De citar-se as palavras do ministro do Tribunal Superior do Trabalho, Maurício Godinho Delgado [1]:

[…] A importância da negociação coletiva trabalhista transcende o próprio Direito do Trabalho. A experiência histórica dos principais países ocidentais demonstrou, desde o século XIX, que uma diversificada e atuante dinâmica de negociação coletiva no cenário das relações laborativas sempre influenciou, positivamente, a estruturação mais democrática do conjunto social.
Ao revés, as experiências autoritárias mais proeminentes detectadas caracterizavam-se por um Direito do Trabalho pouco permeável à atuação dos sindicatos obreiros e à negociação coletiva trabalhista, fixando-se na matriz exclusiva ou essencialmente heterônoma de regulação das leis do trabalho
 […].

Com o advento da Lei 13.467/2017, foi acrescentado o artigo 477-A à Consolidação das Leis do Trabalho (CLT) [2], de modo que o referido dispositivo legal preceitua ser desnecessária a negociação coletiva nos casos da dispensa imotivada individuais, plúrimas ou coletivas.

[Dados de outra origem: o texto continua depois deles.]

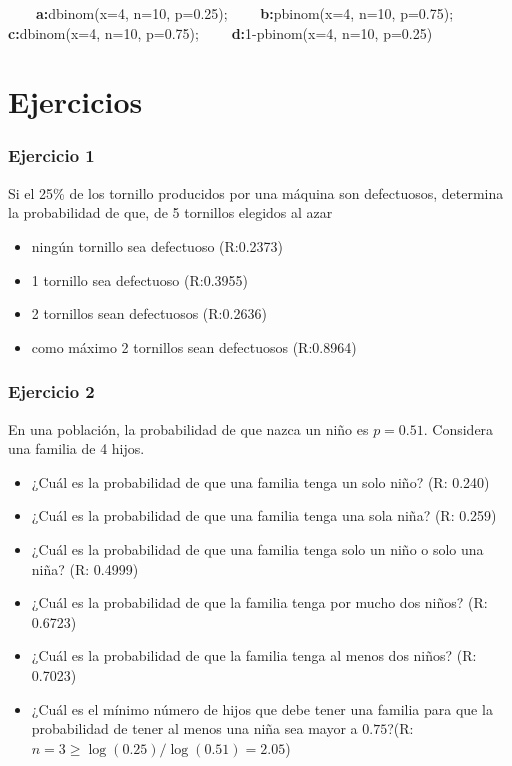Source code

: \documentclass[
]{book}
\providecommand{\tightlist}{%
  \setlength{\itemsep}{0pt}\setlength{\parskip}{0pt}}
\begin{document}
\textbf{\(\qquad\)a:}dbinom(x=4, n=10, p=0.25); \textbf{\(\qquad\)b:}pbinom(x=4, n=10, p=0.75); \textbf{\(\qquad\)c:}dbinom(x=4, n=10, p=0.75); \textbf{\(\qquad\)d:}1-pbinom(x=4, n=10, p=0.25)

\hypertarget{ejercicios-5}{%
\section{Ejercicios}\label{ejercicios-5}}

\hypertarget{ejercicio-1-4}{%
\subsubsection{Ejercicio 1}\label{ejercicio-1-4}}

Si el 25\% de los tornillo producidos por una máquina son defectuosos, determina la probabilidad de que, de
5 tornillos elegidos al azar

\begin{itemize}
\tightlist
\item
  ningún tornillo sea defectuoso (R:0.2373)
\item
  1 tornillo sea defectuoso (R:0.3955)
\item
  2 tornillos sean defectuosos (R:0.2636)
\item
  como máximo 2 tornillos sean defectuosos (R:0.8964)
\end{itemize}

\hypertarget{ejercicio-2-4}{%
\subsubsection{Ejercicio 2}\label{ejercicio-2-4}}

En una población, la probabilidad de que nazca un niño es \(p=0.51\). Considera una familia de 4 hijos.

\begin{itemize}
\tightlist
\item
  ¿Cuál es la probabilidad de que una familia tenga un solo niño? (R: 0.240)
\item
  ¿Cuál es la probabilidad de que una familia tenga una sola niña? (R: 0.259)
\item
  ¿Cuál es la probabilidad de que una familia tenga solo un niño o solo una niña? (R: 0.4999)
\item
  ¿Cuál es la probabilidad de que la familia tenga por mucho dos niños? (R: 0.6723)
\item
  ¿Cuál es la probabilidad de que la familia tenga al menos dos niños? (R: 0.7023)
\item
  ¿Cuál es el mínimo número de hijos que debe tener una familia para que la probabilidad de tener al menos una niña sea mayor a \(0.75\)?(R:\(n=3 \geq\log(0.25)/\log(0.51)=2.05\))
\end{itemize}
\end{document}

Contudo, o artigo 8º, inciso VIII [3], da Constituição Federal de 1988 avaliza a estabilidade para o dirigente sindical, com o intuito de proteger não somente este empregado, como também todo o grupo de trabalhadores a que ele representa.

De outro norte, o artigo 1º da Convenção 135 da Organização Internacional do Trabalho [4] dispõe que “os representantes dos trabalhadores na empresa devem ser beneficiados com uma proteção eficiente contra quaisquer medidas que poderiam vir a prejudicá-los, inclusive o licenciamento (*), e que seriam motivadas por sua qualidade ou suas atividades como representantes dos trabalhadores sua filiação sindical, ou participação em atividades sindicais, conquanto ajam de acordo com as leis, convenções coletivas ou outros arranjos convencionais vigorando”.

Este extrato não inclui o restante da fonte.